**Dataset excerpts**.
Start of Block
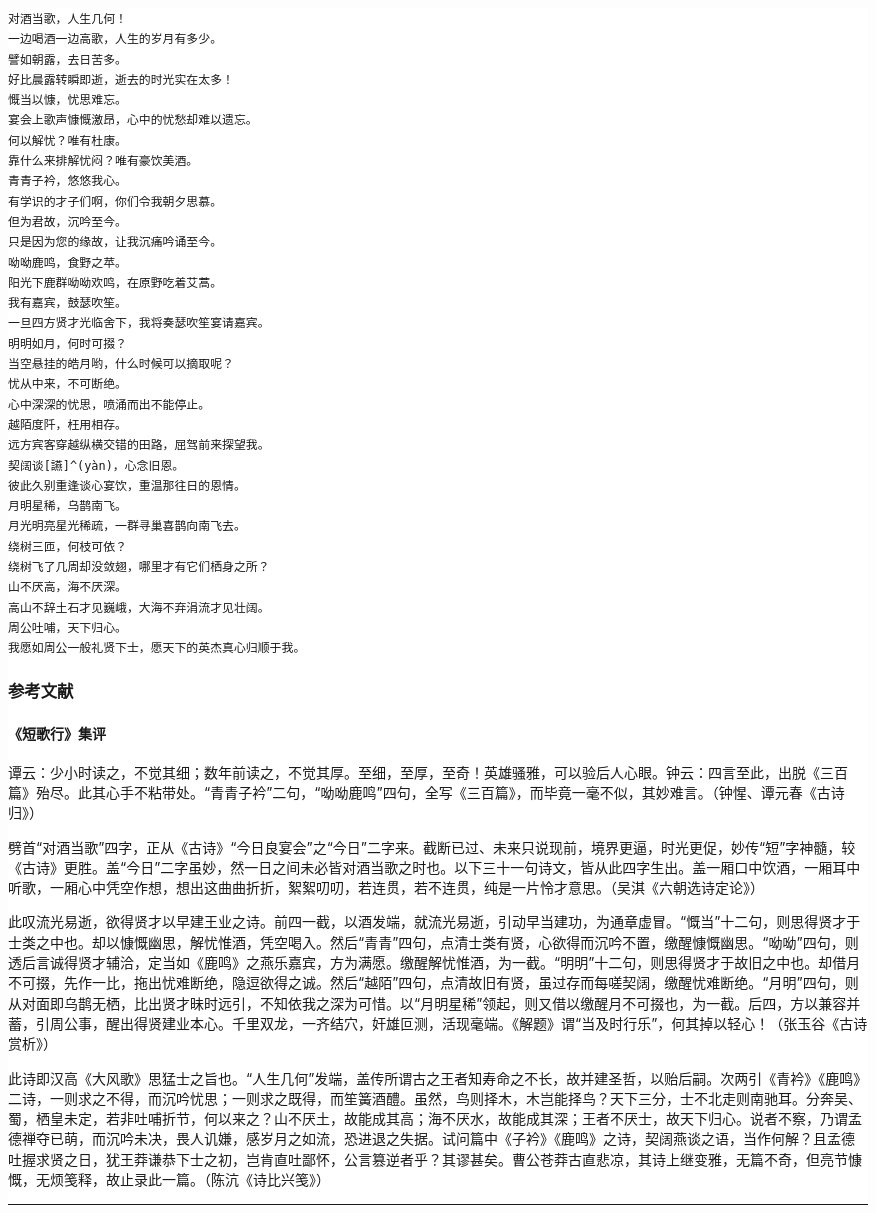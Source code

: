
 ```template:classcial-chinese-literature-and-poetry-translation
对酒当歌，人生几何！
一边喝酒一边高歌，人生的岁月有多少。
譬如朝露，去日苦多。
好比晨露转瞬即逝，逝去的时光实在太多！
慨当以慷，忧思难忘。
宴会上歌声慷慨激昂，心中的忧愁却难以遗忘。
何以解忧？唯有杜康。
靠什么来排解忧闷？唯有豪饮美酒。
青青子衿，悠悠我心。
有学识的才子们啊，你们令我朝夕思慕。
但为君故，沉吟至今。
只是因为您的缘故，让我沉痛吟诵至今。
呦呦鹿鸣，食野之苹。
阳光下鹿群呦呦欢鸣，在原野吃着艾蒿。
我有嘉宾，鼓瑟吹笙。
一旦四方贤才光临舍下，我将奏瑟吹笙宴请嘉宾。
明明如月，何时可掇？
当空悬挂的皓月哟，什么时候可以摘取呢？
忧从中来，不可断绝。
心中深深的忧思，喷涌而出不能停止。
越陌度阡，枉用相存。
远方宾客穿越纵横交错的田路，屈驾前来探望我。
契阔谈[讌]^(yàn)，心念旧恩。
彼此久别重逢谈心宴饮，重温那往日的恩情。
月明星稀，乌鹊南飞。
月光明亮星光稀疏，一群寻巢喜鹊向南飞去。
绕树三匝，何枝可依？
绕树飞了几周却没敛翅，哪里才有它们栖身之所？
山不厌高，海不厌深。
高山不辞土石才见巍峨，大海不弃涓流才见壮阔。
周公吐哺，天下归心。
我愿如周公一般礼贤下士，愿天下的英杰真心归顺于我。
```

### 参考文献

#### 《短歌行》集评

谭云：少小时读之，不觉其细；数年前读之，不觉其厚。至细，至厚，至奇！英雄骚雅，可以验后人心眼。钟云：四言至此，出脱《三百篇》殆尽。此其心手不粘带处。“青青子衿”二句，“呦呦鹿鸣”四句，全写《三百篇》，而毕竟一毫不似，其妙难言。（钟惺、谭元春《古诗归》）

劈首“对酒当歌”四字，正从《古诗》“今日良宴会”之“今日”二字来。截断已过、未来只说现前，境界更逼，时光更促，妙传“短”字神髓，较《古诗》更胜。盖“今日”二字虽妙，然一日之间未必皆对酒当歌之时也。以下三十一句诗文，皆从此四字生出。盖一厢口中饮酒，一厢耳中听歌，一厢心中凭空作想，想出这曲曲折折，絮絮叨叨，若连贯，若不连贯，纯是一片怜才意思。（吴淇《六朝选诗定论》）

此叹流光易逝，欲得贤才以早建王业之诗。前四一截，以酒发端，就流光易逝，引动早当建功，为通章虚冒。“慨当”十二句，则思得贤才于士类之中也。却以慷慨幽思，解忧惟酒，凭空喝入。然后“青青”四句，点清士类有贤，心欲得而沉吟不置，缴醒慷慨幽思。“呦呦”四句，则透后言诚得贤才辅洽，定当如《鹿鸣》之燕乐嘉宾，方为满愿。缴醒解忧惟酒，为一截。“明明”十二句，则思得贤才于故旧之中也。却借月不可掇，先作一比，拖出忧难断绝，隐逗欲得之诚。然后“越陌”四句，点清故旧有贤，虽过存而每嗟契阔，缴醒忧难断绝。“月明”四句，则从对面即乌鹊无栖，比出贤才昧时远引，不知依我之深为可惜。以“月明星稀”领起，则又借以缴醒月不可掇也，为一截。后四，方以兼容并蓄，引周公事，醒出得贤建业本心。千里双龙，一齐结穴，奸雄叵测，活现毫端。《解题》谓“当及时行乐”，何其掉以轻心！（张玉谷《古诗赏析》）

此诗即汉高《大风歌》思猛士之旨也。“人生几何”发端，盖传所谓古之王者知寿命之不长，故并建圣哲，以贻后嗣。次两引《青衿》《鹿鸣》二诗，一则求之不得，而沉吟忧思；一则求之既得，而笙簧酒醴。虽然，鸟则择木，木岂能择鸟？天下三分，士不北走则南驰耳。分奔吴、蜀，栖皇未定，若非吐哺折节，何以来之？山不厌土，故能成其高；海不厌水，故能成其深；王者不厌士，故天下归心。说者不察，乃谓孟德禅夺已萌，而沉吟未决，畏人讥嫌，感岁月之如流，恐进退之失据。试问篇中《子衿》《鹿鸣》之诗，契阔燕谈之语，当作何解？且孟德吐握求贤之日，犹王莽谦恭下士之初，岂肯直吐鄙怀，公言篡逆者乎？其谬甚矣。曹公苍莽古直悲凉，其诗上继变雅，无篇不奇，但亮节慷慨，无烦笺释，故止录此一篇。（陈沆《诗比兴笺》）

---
End of Block
**Work instructions**.
Each entry above must be restated word for word; the pictures stay out of the copy.

**Response to the exercise**.
Source code

:
 ```template:classcial-chinese-literature-and-poetry-translation
对酒当歌，人生几何！
一边喝酒一边高歌，人生的岁月有多少。
譬如朝露，去日苦多。
好比晨露转瞬即逝，逝去的时光实在太多！
慨当以慷，忧思难忘。
宴会上歌声慷慨激昂，心中的忧愁却难以遗忘。
何以解忧？唯有杜康。
靠什么来排解忧闷？唯有豪饮美酒。
青青子衿，悠悠我心。
有学识的才子们啊，你们令我朝夕思慕。
但为君故，沉吟至今。
只是因为您的缘故，让我沉痛吟诵至今。
呦呦鹿鸣，食野之苹。
阳光下鹿群呦呦欢鸣，在原野吃着艾蒿。
我有嘉宾，鼓瑟吹笙。
一旦四方贤才光临舍下，我将奏瑟吹笙宴请嘉宾。
明明如月，何时可掇？
当空悬挂的皓月哟，什么时候可以摘取呢？
忧从中来，不可断绝。
心中深深的忧思，喷涌而出不能停止。
越陌度阡，枉用相存。
远方宾客穿越纵横交错的田路，屈驾前来探望我。
契阔谈[讌]^(yàn)，心念旧恩。
彼此久别重逢谈心宴饮，重温那往日的恩情。
月明星稀，乌鹊南飞。
月光明亮星光稀疏，一群寻巢喜鹊向南飞去。
绕树三匝，何枝可依？
绕树飞了几周却没敛翅，哪里才有它们栖身之所？
山不厌高，海不厌深。
高山不辞土石才见巍峨，大海不弃涓流才见壮阔。
周公吐哺，天下归心。
我愿如周公一般礼贤下士，愿天下的英杰真心归顺于我。
```

### 参考文献

#### 《短歌行》集评

谭云：少小时读之，不觉其细；数年前读之，不觉其厚。至细，至厚，至奇！英雄骚雅，可以验后人心眼。钟云：四言至此，出脱《三百篇》殆尽。此其心手不粘带处。“青青子衿”二句，“呦呦鹿鸣”四句，全写《三百篇》，而毕竟一毫不似，其妙难言。（钟惺、谭元春《古诗归》）

劈首“对酒当歌”四字，正从《古诗》“今日良宴会”之“今日”二字来。截断已过、未来只说现前，境界更逼，时光更促，妙传“短”字神髓，较《古诗》更胜。盖“今日”二字虽妙，然一日之间未必皆对酒当歌之时也。以下三十一句诗文，皆从此四字生出。盖一厢口中饮酒，一厢耳中听歌，一厢心中凭空作想，想出这曲曲折折，絮絮叨叨，若连贯，若不连贯，纯是一片怜才意思。（吴淇《六朝选诗定论》）

此叹流光易逝，欲得贤才以早建王业之诗。前四一截，以酒发端，就流光易逝，引动早当建功，为通章虚冒。“慨当”十二句，则思得贤才于士类之中也。却以慷慨幽思，解忧惟酒，凭空喝入。然后“青青”四句，点清士类有贤，心欲得而沉吟不置，缴醒慷慨幽思。“呦呦”四句，则透后言诚得贤才辅洽，定当如《鹿鸣》之燕乐嘉宾，方为满愿。缴醒解忧惟酒，为一截。“明明”十二句，则思得贤才于故旧之中也。却借月不可掇，先作一比，拖出忧难断绝，隐逗欲得之诚。然后“越陌”四句，点清故旧有贤，虽过存而每嗟契阔，缴醒忧难断绝。“月明”四句，则从对面即乌鹊无栖，比出贤才昧时远引，不知依我之深为可惜。以“月明星稀”领起，则又借以缴醒月不可掇也，为一截。后四，方以兼容并蓄，引周公事，醒出得贤建业本心。千里双龙，一齐结穴，奸雄叵测，活现毫端。《解题》谓“当及时行乐”，何其掉以轻心！（张玉谷《古诗赏析》）

此诗即汉高《大风歌》思猛士之旨也。“人生几何”发端，盖传所谓古之王者知寿命之不长，故并建圣哲，以贻后嗣。次两引《青衿》《鹿鸣》二诗，一则求之不得，而沉吟忧思；一则求之既得，而笙簧酒醴。虽然，鸟则择木，木岂能择鸟？天下三分，士不北走则南驰耳。分奔吴、蜀，栖皇未定，若非吐哺折节，何以来之？山不厌土，故能成其高；海不厌水，故能成其深；王者不厌士，故天下归心。说者不察，乃谓孟德禅夺已萌，而沉吟未决，畏人讥嫌，感岁月之如流，恐进退之失据。试问篇中《子衿》《鹿鸣》之诗，契阔燕谈之语，当作何解？且孟德吐握求贤之日，犹王莽谦恭下士之初，岂肯直吐鄙怀，公言篡逆者乎？其谬甚矣。曹公苍莽古直悲凉，其诗上继变雅，无篇不奇，但亮节慷慨，无烦笺释，故止录此一篇。（陈沆《诗比兴笺》）

---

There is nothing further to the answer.